Ses prédécesseurs François Hollande et Nicolas Sarkozy avaient déjà promis, avant lui, une refondation des relations franco-africaines. Mais cette fois, l’espoir suscité était encore plus grand. Le profil atypique du plus jeune président de la Ve République – s’affichant en rupture avec les partis traditionnels et la classe politique française liée aux méandres de la « Françafrique » – séduisait alors une jeunesse africaine aux aspirations souverainistes et qui ne se reconnaissait pas dans ses vieux dirigeants. « Je suis, comme vous, d’une génération qui n’a jamais connu l’Afrique comme un continent colonisé », avait insisté le chef de l’Etat sous les applaudissements des étudiants burkinabés.

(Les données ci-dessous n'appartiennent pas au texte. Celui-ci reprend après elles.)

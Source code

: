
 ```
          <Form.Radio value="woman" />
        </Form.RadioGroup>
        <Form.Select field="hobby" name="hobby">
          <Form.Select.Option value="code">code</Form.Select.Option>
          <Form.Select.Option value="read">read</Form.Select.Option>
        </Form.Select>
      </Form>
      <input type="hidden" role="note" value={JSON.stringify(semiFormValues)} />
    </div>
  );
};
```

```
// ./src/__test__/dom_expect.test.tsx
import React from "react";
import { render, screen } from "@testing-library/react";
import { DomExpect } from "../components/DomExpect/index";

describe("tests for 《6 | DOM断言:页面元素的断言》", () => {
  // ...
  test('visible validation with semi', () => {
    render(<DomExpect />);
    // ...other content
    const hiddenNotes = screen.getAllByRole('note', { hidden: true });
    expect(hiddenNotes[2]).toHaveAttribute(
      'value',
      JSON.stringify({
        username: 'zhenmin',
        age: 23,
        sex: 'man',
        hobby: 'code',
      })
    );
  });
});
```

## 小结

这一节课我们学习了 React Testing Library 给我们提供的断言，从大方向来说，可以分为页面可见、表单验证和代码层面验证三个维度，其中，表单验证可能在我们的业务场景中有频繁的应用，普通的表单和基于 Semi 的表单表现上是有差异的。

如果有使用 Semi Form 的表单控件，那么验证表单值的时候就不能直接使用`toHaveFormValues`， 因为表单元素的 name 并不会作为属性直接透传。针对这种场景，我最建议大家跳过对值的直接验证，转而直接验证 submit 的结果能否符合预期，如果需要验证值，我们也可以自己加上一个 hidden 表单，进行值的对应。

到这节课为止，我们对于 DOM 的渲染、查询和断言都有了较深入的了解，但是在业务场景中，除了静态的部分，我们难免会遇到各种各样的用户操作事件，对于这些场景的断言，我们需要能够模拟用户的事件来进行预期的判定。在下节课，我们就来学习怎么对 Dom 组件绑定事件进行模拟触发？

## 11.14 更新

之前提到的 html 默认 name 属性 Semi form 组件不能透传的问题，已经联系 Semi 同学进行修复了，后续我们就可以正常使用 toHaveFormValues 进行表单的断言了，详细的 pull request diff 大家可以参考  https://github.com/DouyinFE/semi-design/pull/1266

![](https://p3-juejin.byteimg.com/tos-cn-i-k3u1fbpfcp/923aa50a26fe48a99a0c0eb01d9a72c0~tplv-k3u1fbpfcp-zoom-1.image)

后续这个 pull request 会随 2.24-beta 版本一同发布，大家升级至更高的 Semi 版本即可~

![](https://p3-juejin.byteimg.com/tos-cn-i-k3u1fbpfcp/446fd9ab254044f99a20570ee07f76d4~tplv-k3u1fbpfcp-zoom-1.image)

En affichant sa proximité avec les peuples plutôt qu’avec leurs présidents – comme lors du sommet Afrique-France de Montpellier, en octobre 2021, auquel ont uniquement été conviées les sociétés civiles africaines –, Emmanuel Macron « a insufflé l’idée d’un nouveau monde, mais sans le concrétiser », analyse l’économiste Kako Nubukpo. Pour l’ancien ministre togolais, la diplomatie africaine du président « a souffert d’une forme de contradiction entre le discours et la pratique, qui l’a rendue illisible pour les Africains ». « Il n’a pas réussi à sortir du paradoxe français issu des indépendances et qui a toujours consisté à dire : “On part, mais sans partir ; on change, mais sans changer” », ajoute-t-il.